### WHAT YOU HAVE TO DO
Leaving out every picture, output the records below exactly as they are.

### GIVEN RECORDS
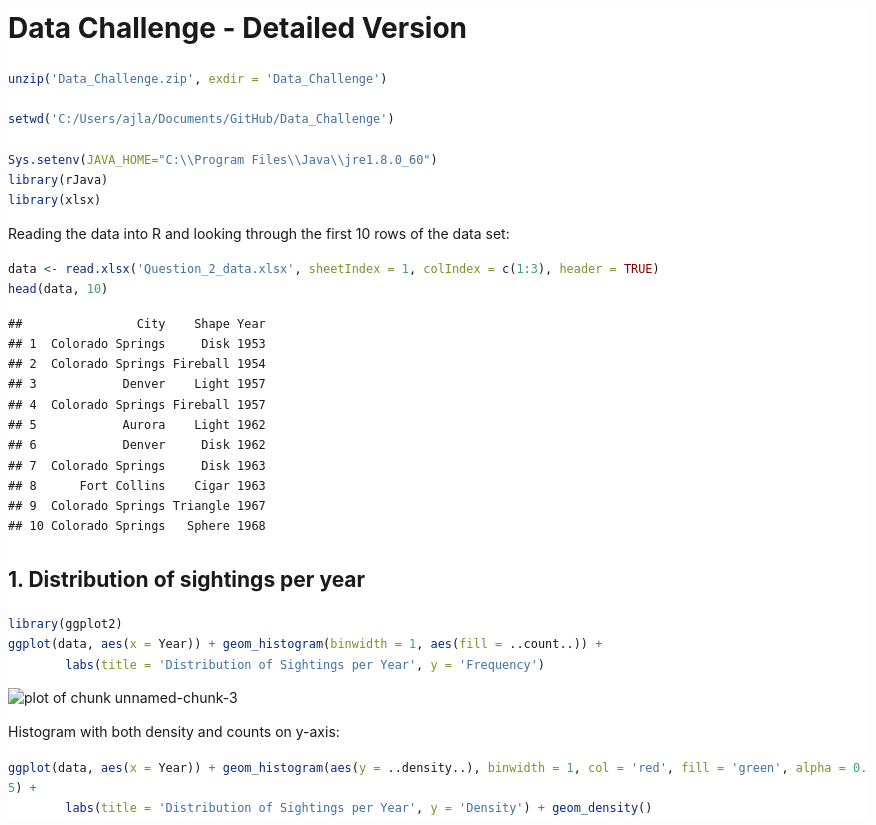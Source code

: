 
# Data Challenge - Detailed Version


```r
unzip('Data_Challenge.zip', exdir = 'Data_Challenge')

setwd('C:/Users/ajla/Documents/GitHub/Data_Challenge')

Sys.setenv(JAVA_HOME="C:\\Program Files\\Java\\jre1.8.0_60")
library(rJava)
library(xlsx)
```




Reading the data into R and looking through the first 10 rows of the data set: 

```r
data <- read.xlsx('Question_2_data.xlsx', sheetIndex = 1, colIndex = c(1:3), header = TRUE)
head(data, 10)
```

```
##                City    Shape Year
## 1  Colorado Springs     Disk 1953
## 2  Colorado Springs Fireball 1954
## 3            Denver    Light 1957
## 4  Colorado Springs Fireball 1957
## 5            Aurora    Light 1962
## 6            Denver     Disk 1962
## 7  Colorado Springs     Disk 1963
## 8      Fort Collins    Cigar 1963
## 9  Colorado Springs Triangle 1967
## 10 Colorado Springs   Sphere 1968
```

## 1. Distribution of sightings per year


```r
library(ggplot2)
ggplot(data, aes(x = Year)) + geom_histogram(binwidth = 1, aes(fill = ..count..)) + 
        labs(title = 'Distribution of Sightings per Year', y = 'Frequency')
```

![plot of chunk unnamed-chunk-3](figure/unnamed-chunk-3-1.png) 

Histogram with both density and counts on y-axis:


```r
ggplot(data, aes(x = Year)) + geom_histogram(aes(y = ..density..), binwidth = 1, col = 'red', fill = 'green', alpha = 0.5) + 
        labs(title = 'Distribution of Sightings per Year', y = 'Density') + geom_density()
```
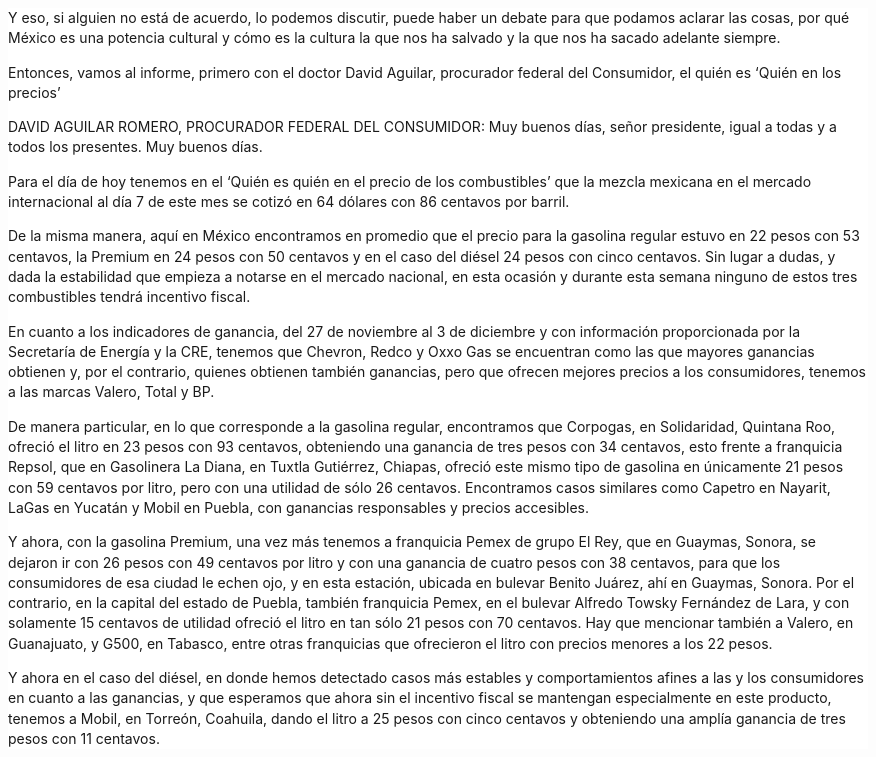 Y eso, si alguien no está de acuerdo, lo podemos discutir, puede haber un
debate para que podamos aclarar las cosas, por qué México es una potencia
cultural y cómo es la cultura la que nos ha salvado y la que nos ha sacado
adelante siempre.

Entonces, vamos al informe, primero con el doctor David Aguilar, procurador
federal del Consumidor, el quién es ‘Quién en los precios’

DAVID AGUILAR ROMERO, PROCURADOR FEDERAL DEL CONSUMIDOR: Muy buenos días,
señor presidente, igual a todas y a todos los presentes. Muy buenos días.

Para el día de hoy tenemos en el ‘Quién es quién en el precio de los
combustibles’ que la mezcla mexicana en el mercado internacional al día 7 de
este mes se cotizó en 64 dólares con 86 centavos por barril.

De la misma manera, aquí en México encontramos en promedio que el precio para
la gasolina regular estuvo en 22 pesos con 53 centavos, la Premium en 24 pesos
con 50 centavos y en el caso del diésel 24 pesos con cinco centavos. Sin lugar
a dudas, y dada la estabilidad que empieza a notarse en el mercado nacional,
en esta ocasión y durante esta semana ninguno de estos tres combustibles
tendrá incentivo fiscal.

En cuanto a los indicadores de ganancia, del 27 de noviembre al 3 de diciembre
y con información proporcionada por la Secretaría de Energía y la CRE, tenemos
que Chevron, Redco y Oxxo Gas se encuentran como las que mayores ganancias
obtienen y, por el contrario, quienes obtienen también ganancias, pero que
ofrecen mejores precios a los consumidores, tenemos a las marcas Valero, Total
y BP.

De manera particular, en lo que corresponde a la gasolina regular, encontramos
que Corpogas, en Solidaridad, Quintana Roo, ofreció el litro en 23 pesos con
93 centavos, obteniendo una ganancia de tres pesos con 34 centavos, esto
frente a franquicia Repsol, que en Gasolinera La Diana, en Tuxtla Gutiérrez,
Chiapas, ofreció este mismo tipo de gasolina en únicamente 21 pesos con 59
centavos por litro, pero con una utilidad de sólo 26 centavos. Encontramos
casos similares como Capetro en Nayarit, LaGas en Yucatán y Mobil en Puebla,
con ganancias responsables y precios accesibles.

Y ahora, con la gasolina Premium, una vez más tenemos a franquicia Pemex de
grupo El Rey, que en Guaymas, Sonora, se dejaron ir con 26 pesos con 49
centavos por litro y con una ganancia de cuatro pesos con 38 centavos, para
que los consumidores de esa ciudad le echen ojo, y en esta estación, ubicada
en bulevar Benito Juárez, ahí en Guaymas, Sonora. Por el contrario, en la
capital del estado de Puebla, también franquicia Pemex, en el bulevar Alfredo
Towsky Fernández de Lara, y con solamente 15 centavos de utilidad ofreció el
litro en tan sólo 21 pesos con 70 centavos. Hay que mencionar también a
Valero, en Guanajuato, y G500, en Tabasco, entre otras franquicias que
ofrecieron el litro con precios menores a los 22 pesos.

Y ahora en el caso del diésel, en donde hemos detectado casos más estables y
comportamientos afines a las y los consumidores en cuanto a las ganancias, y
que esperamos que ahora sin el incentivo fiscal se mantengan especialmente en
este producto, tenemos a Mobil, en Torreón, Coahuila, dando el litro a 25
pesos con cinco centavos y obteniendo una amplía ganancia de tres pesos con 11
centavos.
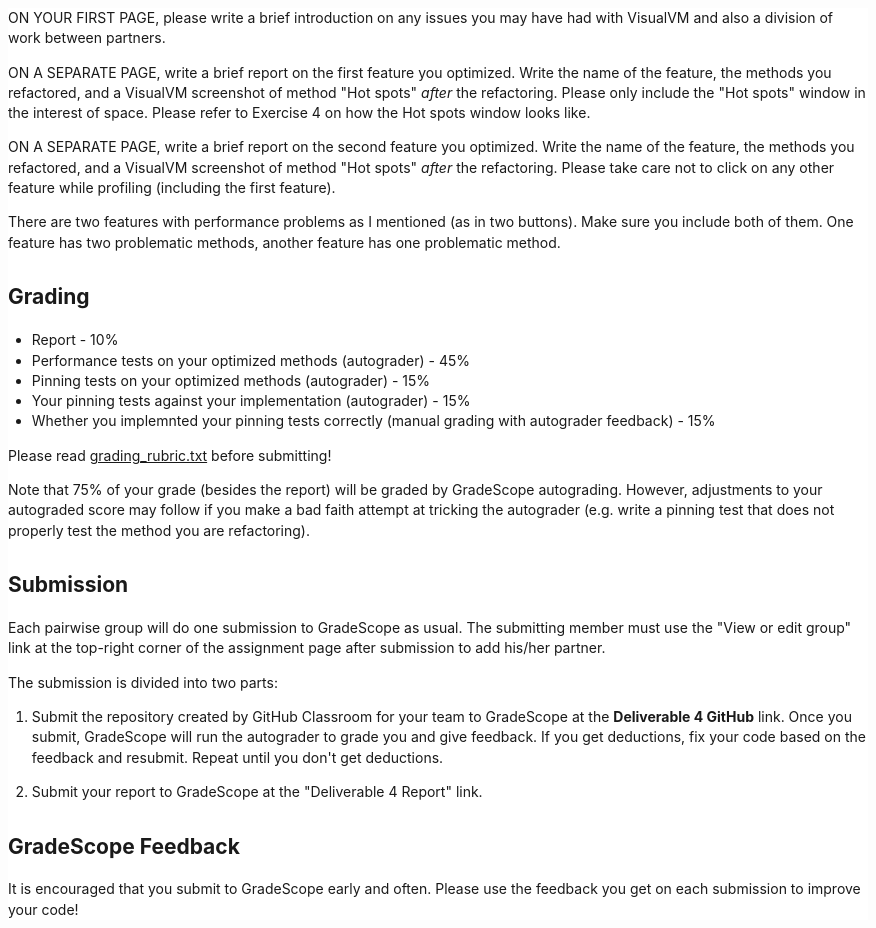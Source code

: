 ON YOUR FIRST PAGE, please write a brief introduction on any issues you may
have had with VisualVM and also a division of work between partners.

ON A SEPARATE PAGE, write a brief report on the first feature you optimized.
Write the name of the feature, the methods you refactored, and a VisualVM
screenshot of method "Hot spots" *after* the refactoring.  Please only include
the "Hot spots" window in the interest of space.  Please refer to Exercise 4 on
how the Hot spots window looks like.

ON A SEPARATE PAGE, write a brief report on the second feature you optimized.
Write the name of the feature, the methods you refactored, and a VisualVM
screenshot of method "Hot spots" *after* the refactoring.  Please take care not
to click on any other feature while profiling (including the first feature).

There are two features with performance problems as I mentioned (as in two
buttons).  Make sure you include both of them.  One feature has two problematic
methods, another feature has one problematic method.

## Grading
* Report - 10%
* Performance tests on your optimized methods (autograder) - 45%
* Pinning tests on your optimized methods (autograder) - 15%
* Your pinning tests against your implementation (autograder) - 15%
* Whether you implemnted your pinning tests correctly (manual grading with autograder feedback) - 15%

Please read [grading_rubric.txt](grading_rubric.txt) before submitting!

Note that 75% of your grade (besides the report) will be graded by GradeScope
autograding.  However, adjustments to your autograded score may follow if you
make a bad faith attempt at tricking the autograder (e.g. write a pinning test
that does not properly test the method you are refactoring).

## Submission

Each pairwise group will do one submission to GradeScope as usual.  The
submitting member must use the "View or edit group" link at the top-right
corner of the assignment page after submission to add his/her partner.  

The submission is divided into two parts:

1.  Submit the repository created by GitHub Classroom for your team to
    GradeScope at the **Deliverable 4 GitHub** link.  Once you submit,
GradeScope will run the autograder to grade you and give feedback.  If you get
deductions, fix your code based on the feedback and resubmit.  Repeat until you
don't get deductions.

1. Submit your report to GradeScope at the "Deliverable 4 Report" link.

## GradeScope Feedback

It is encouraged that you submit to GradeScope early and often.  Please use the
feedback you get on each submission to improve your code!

### EXERCISE RESPONSE
Source code

: 
# Data Challenge - Detailed Version


```r
unzip('Data_Challenge.zip', exdir = 'Data_Challenge')

setwd('C:/Users/ajla/Documents/GitHub/Data_Challenge')

Sys.setenv(JAVA_HOME="C:\\Program Files\\Java\\jre1.8.0_60")
library(rJava)
library(xlsx)
```




Reading the data into R and looking through the first 10 rows of the data set: 

```r
data <- read.xlsx('Question_2_data.xlsx', sheetIndex = 1, colIndex = c(1:3), header = TRUE)
head(data, 10)
```

```
##                City    Shape Year
## 1  Colorado Springs     Disk 1953
## 2  Colorado Springs Fireball 1954
## 3            Denver    Light 1957
## 4  Colorado Springs Fireball 1957
## 5            Aurora    Light 1962
## 6            Denver     Disk 1962
## 7  Colorado Springs     Disk 1963
## 8      Fort Collins    Cigar 1963
## 9  Colorado Springs Triangle 1967
## 10 Colorado Springs   Sphere 1968
```

## 1. Distribution of sightings per year


```r
library(ggplot2)
ggplot(data, aes(x = Year)) + geom_histogram(binwidth = 1, aes(fill = ..count..)) + 
        labs(title = 'Distribution of Sightings per Year', y = 'Frequency')
```

![plot of chunk unnamed-chunk-3](figure/unnamed-chunk-3-1.png) 

Histogram with both density and counts on y-axis:


```r
ggplot(data, aes(x = Year)) + geom_histogram(aes(y = ..density..), binwidth = 1, col = 'red', fill = 'green', alpha = 0.5) + 
        labs(title = 'Distribution of Sightings per Year', y = 'Density') + geom_density()
```
 Y eso, si alguien no está de acuerdo, lo podemos discutir, puede haber un
debate para que podamos aclarar las cosas, por qué México es una potencia
cultural y cómo es la cultura la que nos ha salvado y la que nos ha sacado
adelante siempre.

Entonces, vamos al informe, primero con el doctor David Aguilar, procurador
federal del Consumidor, el quién es ‘Quién en los precios’

DAVID AGUILAR ROMERO, PROCURADOR FEDERAL DEL CONSUMIDOR: Muy buenos días,
señor presidente, igual a todas y a todos los presentes. Muy buenos días.

Para el día de hoy tenemos en el ‘Quién es quién en el precio de los
combustibles’ que la mezcla mexicana en el mercado internacional al día 7 de
este mes se cotizó en 64 dólares con 86 centavos por barril.

De la misma manera, aquí en México encontramos en promedio que el precio para
la gasolina regular estuvo en 22 pesos con 53 centavos, la Premium en 24 pesos
con 50 centavos y en el caso del diésel 24 pesos con cinco centavos. Sin lugar
a dudas, y dada la estabilidad que empieza a notarse en el mercado nacional,
en esta ocasión y durante esta semana ninguno de estos tres combustibles
tendrá incentivo fiscal.

En cuanto a los indicadores de ganancia, del 27 de noviembre al 3 de diciembre
y con información proporcionada por la Secretaría de Energía y la CRE, tenemos
que Chevron, Redco y Oxxo Gas se encuentran como las que mayores ganancias
obtienen y, por el contrario, quienes obtienen también ganancias, pero que
ofrecen mejores precios a los consumidores, tenemos a las marcas Valero, Total
y BP.

De manera particular, en lo que corresponde a la gasolina regular, encontramos
que Corpogas, en Solidaridad, Quintana Roo, ofreció el litro en 23 pesos con
93 centavos, obteniendo una ganancia de tres pesos con 34 centavos, esto
frente a franquicia Repsol, que en Gasolinera La Diana, en Tuxtla Gutiérrez,
Chiapas, ofreció este mismo tipo de gasolina en únicamente 21 pesos con 59
centavos por litro, pero con una utilidad de sólo 26 centavos. Encontramos
casos similares como Capetro en Nayarit, LaGas en Yucatán y Mobil en Puebla,
con ganancias responsables y precios accesibles.

Y ahora, con la gasolina Premium, una vez más tenemos a franquicia Pemex de
grupo El Rey, que en Guaymas, Sonora, se dejaron ir con 26 pesos con 49
centavos por litro y con una ganancia de cuatro pesos con 38 centavos, para
que los consumidores de esa ciudad le echen ojo, y en esta estación, ubicada
en bulevar Benito Juárez, ahí en Guaymas, Sonora. Por el contrario, en la
capital del estado de Puebla, también franquicia Pemex, en el bulevar Alfredo
Towsky Fernández de Lara, y con solamente 15 centavos de utilidad ofreció el
litro en tan sólo 21 pesos con 70 centavos. Hay que mencionar también a
Valero, en Guanajuato, y G500, en Tabasco, entre otras franquicias que
ofrecieron el litro con precios menores a los 22 pesos.

Y ahora en el caso del diésel, en donde hemos detectado casos más estables y
comportamientos afines a las y los consumidores en cuanto a las ganancias, y
que esperamos que ahora sin el incentivo fiscal se mantengan especialmente en
este producto, tenemos a Mobil, en Torreón, Coahuila, dando el litro a 25
pesos con cinco centavos y obteniendo una amplía ganancia de tres pesos con 11
centavos.
Source code

: ON YOUR FIRST PAGE, please write a brief introduction on any issues you may
have had with VisualVM and also a division of work between partners.

ON A SEPARATE PAGE, write a brief report on the first feature you optimized.
Write the name of the feature, the methods you refactored, and a VisualVM
screenshot of method "Hot spots" *after* the refactoring.  Please only include
the "Hot spots" window in the interest of space.  Please refer to Exercise 4 on
how the Hot spots window looks like.

ON A SEPARATE PAGE, write a brief report on the second feature you optimized.
Write the name of the feature, the methods you refactored, and a VisualVM
screenshot of method "Hot spots" *after* the refactoring.  Please take care not
to click on any other feature while profiling (including the first feature).

There are two features with performance problems as I mentioned (as in two
buttons).  Make sure you include both of them.  One feature has two problematic
methods, another feature has one problematic method.

## Grading
* Report - 10%
* Performance tests on your optimized methods (autograder) - 45%
* Pinning tests on your optimized methods (autograder) - 15%
* Your pinning tests against your implementation (autograder) - 15%
* Whether you implemnted your pinning tests correctly (manual grading with autograder feedback) - 15%

Please read [grading_rubric.txt](grading_rubric.txt) before submitting!

Note that 75% of your grade (besides the report) will be graded by GradeScope
autograding.  However, adjustments to your autograded score may follow if you
make a bad faith attempt at tricking the autograder (e.g. write a pinning test
that does not properly test the method you are refactoring).

## Submission

Each pairwise group will do one submission to GradeScope as usual.  The
submitting member must use the "View or edit group" link at the top-right
corner of the assignment page after submission to add his/her partner.  

The submission is divided into two parts:

1.  Submit the repository created by GitHub Classroom for your team to
    GradeScope at the **Deliverable 4 GitHub** link.  Once you submit,
GradeScope will run the autograder to grade you and give feedback.  If you get
deductions, fix your code based on the feedback and resubmit.  Repeat until you
don't get deductions.

1. Submit your report to GradeScope at the "Deliverable 4 Report" link.

## GradeScope Feedback

It is encouraged that you submit to GradeScope early and often.  Please use the
feedback you get on each submission to improve your code!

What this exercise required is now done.